Please copy every line below that contains the string "density".

--*--

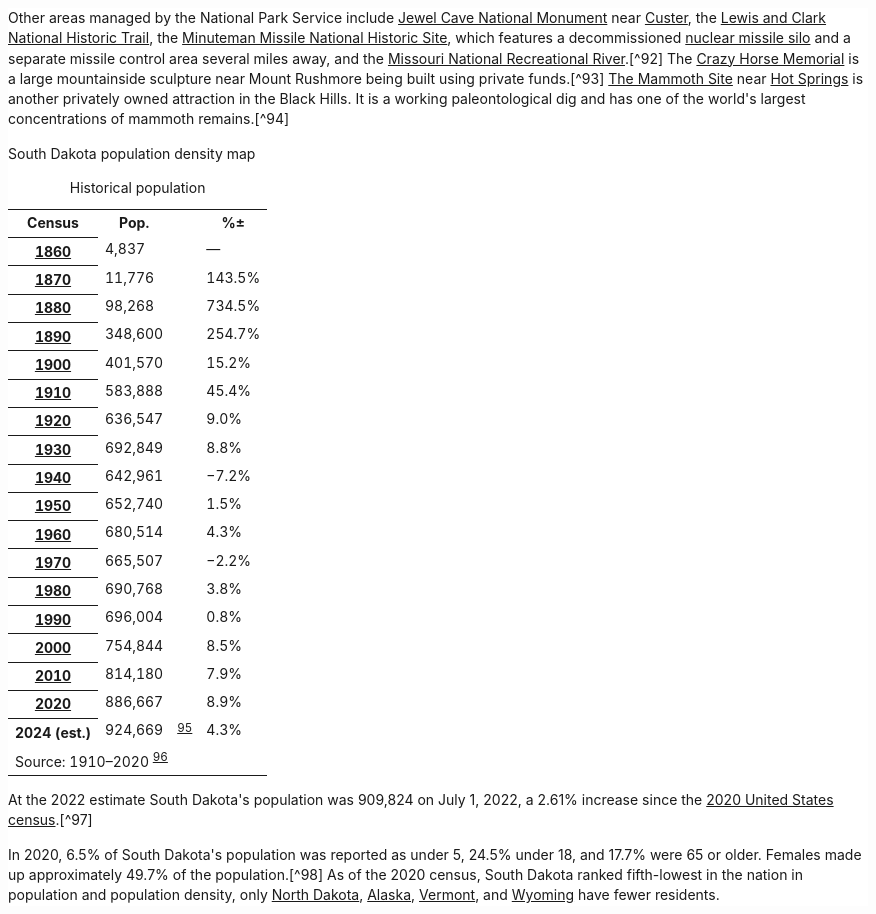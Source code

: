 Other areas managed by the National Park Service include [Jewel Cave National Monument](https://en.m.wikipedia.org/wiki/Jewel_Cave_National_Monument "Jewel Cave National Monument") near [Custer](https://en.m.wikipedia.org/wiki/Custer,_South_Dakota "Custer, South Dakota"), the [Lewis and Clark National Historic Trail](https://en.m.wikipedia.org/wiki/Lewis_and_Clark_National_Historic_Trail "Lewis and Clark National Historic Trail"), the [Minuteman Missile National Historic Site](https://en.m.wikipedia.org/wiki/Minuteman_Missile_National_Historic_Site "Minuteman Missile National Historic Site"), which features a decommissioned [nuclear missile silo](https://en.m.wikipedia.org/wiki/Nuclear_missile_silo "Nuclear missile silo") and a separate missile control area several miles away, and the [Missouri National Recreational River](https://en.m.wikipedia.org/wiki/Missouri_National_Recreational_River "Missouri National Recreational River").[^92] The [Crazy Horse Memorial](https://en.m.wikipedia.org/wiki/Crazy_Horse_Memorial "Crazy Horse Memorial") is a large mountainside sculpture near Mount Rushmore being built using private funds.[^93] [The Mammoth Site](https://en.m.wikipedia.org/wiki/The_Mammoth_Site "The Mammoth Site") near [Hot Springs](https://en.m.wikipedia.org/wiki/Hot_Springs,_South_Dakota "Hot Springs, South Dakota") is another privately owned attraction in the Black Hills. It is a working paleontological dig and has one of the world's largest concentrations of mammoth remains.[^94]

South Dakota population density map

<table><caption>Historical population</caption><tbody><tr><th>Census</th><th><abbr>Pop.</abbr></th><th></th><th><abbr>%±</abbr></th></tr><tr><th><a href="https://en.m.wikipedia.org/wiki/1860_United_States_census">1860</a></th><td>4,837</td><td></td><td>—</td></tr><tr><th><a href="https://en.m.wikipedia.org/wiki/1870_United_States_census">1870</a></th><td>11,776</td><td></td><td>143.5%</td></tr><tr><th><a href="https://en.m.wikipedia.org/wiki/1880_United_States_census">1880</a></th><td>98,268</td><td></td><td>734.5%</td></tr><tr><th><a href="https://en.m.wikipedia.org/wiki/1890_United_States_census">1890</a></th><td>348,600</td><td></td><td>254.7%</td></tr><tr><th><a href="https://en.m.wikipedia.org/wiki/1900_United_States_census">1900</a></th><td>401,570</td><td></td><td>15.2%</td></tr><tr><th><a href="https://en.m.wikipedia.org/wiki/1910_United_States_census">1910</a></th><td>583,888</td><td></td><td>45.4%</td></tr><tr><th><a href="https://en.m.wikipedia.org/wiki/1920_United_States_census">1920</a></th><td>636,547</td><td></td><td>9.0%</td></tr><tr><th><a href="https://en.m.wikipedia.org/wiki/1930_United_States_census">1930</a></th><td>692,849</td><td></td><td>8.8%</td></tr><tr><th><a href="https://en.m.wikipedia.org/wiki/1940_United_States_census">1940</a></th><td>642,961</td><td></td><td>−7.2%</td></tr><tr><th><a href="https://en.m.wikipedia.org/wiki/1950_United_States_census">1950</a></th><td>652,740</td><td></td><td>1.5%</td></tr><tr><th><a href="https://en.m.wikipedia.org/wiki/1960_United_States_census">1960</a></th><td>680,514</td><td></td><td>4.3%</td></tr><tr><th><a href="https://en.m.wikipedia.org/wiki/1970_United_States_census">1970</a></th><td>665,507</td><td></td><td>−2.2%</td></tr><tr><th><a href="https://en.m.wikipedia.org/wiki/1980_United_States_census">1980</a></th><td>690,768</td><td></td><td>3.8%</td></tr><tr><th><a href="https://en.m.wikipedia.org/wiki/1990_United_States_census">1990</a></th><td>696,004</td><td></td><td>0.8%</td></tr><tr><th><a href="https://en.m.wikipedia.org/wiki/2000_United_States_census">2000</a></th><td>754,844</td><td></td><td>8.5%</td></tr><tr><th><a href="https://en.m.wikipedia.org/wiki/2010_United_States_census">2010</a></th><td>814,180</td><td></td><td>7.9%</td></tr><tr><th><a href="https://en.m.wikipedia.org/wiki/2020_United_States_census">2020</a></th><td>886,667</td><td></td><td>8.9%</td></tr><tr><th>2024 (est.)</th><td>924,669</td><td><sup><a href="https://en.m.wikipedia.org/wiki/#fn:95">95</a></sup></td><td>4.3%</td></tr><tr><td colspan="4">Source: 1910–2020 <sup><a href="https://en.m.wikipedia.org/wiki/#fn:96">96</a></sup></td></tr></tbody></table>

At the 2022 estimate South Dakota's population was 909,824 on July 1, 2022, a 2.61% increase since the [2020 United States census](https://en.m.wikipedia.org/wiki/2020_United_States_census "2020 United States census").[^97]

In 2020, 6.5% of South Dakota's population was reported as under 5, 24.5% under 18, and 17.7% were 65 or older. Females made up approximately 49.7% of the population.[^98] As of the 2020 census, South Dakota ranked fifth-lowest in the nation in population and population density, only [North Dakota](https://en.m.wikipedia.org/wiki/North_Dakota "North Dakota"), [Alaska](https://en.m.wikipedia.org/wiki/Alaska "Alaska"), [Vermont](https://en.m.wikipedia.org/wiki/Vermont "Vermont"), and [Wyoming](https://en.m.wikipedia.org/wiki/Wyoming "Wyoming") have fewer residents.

--*--

- Written reply:
South Dakota population density map
In 2020, 6.5% of South Dakota's population was reported as under 5, 24.5% under 18, and 17.7% were 65 or older. Females made up approximately 49.7% of the population.[^98] As of the 2020 census, South Dakota ranked fifth-lowest in the nation in population and population density, only [North Dakota](https://en.m.wikipedia.org/wiki/North_Dakota "North Dakota"), [Alaska](https://en.m.wikipedia.org/wiki/Alaska "Alaska"), [Vermont](https://en.m.wikipedia.org/wiki/Vermont "Vermont"), and [Wyoming](https://en.m.wikipedia.org/wiki/Wyoming "Wyoming") have fewer residents.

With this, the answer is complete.